Just how He showed His respect to the one and His disrespect to the other is not stated, but perhaps, as on later occasions, fire may have come out from before the Lord and consumed the one in token of its acceptance, leaving the other untouched.

WHAT MADE THE DIFFERENCE?

But a far more important question is, Why was Abel's offering accepted and Cain's rejected? The importance of this question cannot be overemphasized, because it has the most vital bearing upon the race in all the generations since.

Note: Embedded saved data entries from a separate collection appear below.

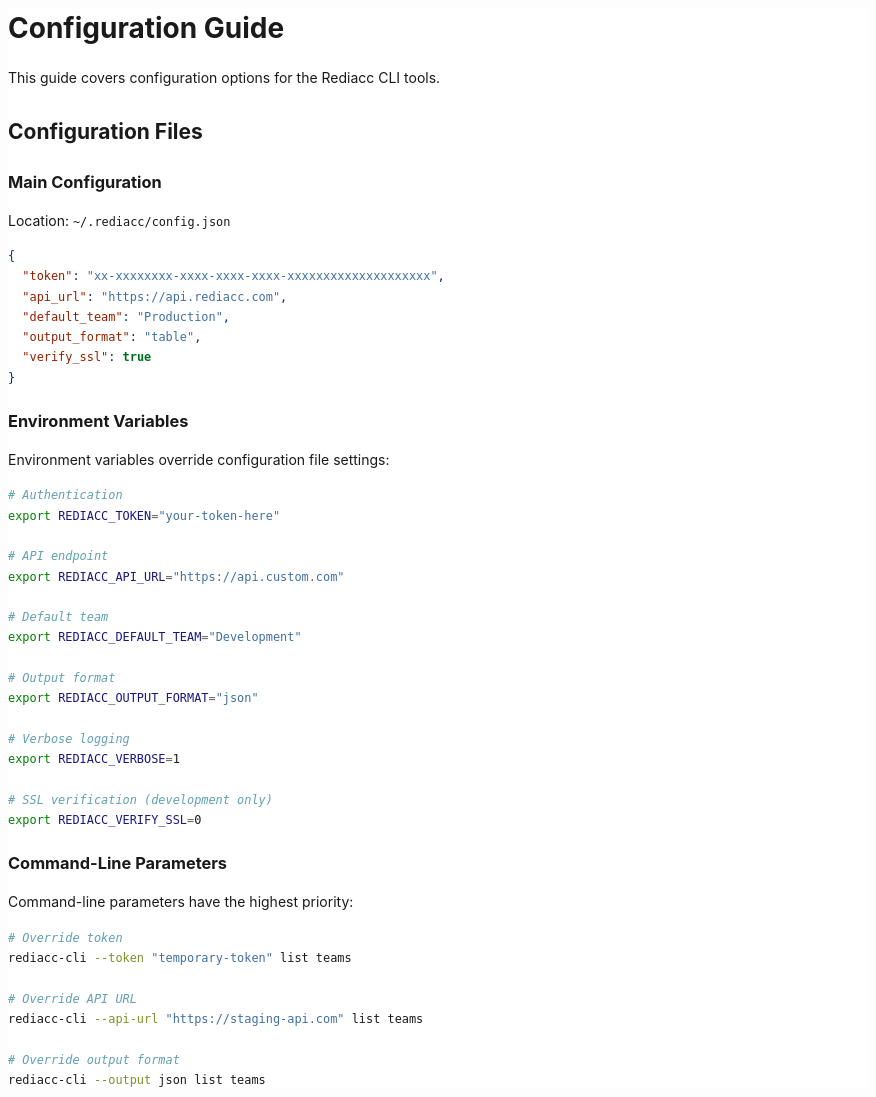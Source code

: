 # Configuration Guide

This guide covers configuration options for the Rediacc CLI tools.

## Configuration Files

### Main Configuration

Location: `~/.rediacc/config.json`

```json
{
  "token": "xx-xxxxxxxx-xxxx-xxxx-xxxx-xxxxxxxxxxxxxxxxxxxx",
  "api_url": "https://api.rediacc.com",
  "default_team": "Production",
  "output_format": "table",
  "verify_ssl": true
}
```

### Environment Variables

Environment variables override configuration file settings:

```bash
# Authentication
export REDIACC_TOKEN="your-token-here"

# API endpoint
export REDIACC_API_URL="https://api.custom.com"

# Default team
export REDIACC_DEFAULT_TEAM="Development"

# Output format
export REDIACC_OUTPUT_FORMAT="json"

# Verbose logging
export REDIACC_VERBOSE=1

# SSL verification (development only)
export REDIACC_VERIFY_SSL=0
```

### Command-Line Parameters

Command-line parameters have the highest priority:

```bash
# Override token
rediacc-cli --token "temporary-token" list teams

# Override API URL
rediacc-cli --api-url "https://staging-api.com" list teams

# Override output format
rediacc-cli --output json list teams
```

In answer, we cannot suppose that Abel's sacrifice had a higher market value that that of Cain, for it is almost inconceivable that market values should have been considered then. Moreover, it is written in the New Testament that "If there be first a willing mind, it is accepted according to that a man hath, and not according to that he hath not." (2 Corinthians 8: 12).

Neither can we suppose that Abel's offering was accepted because he was a better man than Cain, for God is no respecter of persons when it is a question of two men who are alike sinners. This was true of Abel and Cain, who were both sons of sinful parents, both born outside of Eden, and hence both children of wrath, even as others. Abel's character was no better in

trinsically than Cain's, and the ground of his acceptance could not have been found in himself.

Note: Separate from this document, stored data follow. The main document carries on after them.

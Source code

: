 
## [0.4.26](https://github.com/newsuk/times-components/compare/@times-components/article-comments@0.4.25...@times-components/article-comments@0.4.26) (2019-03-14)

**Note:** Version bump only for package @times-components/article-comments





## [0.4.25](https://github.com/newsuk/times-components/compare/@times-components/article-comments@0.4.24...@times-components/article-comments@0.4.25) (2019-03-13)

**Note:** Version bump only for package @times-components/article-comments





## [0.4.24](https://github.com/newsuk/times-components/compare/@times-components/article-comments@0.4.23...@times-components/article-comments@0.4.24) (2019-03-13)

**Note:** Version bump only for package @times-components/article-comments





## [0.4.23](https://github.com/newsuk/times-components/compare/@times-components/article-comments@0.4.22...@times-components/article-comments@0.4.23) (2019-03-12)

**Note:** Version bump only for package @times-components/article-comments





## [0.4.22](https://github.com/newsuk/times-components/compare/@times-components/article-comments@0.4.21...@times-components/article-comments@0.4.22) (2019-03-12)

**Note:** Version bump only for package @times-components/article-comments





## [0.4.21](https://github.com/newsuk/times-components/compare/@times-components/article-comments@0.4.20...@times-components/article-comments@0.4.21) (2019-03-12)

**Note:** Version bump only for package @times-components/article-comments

Indeed, we only discover the answer to this question in the New Testament, where we read in the eleventh chapter of Hebrews, that "By faith Abel offered unto God a more excellent sacrifice than Cain."

By faith in what, or in whom? Manifestly faith in some preceding promise of God, or some preceding revelation wherein He showed how a guilty sinner might approach a holy God.

And if we are asked what that promise was, we find it in the third chapter, in the reference to that Deliverer, the seed of the woman who should bruise the serpent's head. And if we ask what the revelation was, we find it in connection with the coats of skins which God made for Adam and Eve, and where doubtless, He laid down the principle that it was possible for guilty man to put the life of another between himself and God; and where He showed him that he could not approach God except through the shedding of blood.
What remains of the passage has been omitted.